National Gallery, London
We got a catalog in today about Darwin, natural science and the visual arts and I started looking for art with connections to science (and started up a bibliography of it for a display at the library :). After a bit of searching, I remembered this wonderful painting by Joseph Wright (and happily remembered his name, though not the title despite its straightforwardness).
While my mind made direct connections to science, science may only serve as a cursory subject base for the painting as a whole. Everyone is watching a man demonstrate the air pump, but Wright's focus is on emotion and mood and style (the pump had been invented in previous century). The nighttime setting enables Wright to use very strong chiaroscuro (light-dark) to create dramatic affect. The people crowded around the demonstration have a wide range of reactions to the spectacle, fascination, horror, boredom, contemplation, all stemming from the same centralized source. This is the most well-known painting of Wright's, inspiring discussion of morality, science and enlightenment. Note that if you link to the image on the nga website you can access some awesome zooming capabilities.

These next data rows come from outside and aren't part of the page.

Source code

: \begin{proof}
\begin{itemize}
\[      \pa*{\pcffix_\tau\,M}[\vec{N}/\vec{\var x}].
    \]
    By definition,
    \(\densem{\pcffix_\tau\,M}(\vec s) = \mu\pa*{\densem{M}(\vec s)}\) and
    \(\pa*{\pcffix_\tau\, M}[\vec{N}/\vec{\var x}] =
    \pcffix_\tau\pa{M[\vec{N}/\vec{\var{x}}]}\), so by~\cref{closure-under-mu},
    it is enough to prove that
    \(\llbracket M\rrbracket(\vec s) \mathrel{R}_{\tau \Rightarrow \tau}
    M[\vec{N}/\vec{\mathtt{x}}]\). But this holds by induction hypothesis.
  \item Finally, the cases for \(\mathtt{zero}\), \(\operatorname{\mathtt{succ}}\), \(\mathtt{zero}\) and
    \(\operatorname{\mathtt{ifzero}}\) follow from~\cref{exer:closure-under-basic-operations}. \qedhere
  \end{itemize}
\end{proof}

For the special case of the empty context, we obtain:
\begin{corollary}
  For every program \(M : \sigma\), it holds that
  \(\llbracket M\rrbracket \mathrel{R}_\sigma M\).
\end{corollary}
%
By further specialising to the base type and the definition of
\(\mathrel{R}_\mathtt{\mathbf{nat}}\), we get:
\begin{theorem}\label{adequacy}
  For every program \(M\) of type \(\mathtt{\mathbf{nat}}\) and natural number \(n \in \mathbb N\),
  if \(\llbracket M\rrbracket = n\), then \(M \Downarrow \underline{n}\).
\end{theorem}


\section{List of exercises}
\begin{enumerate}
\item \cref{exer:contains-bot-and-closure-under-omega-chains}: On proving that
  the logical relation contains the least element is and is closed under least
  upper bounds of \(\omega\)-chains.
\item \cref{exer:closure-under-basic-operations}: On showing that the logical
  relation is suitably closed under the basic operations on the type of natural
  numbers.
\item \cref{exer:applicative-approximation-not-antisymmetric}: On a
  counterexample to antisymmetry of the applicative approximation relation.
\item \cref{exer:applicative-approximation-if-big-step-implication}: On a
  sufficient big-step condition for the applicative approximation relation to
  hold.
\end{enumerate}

I shared something from the fantastic Transcriptions LFS Shorts collaborative project at the National Gallery, London in a previous post and discovered Transcriptions: Animation this time around (there are also a couple of short films connected to this painting). I can't embed the animation but I highly recommend linking over to the website to see The Poison Tree inspired by Wright's painting. I get very excited when I discover all the wonderful collaborations happening between museums and schools, museums are still often a fantastic world of untapped possibilities, so much innovation still awaits!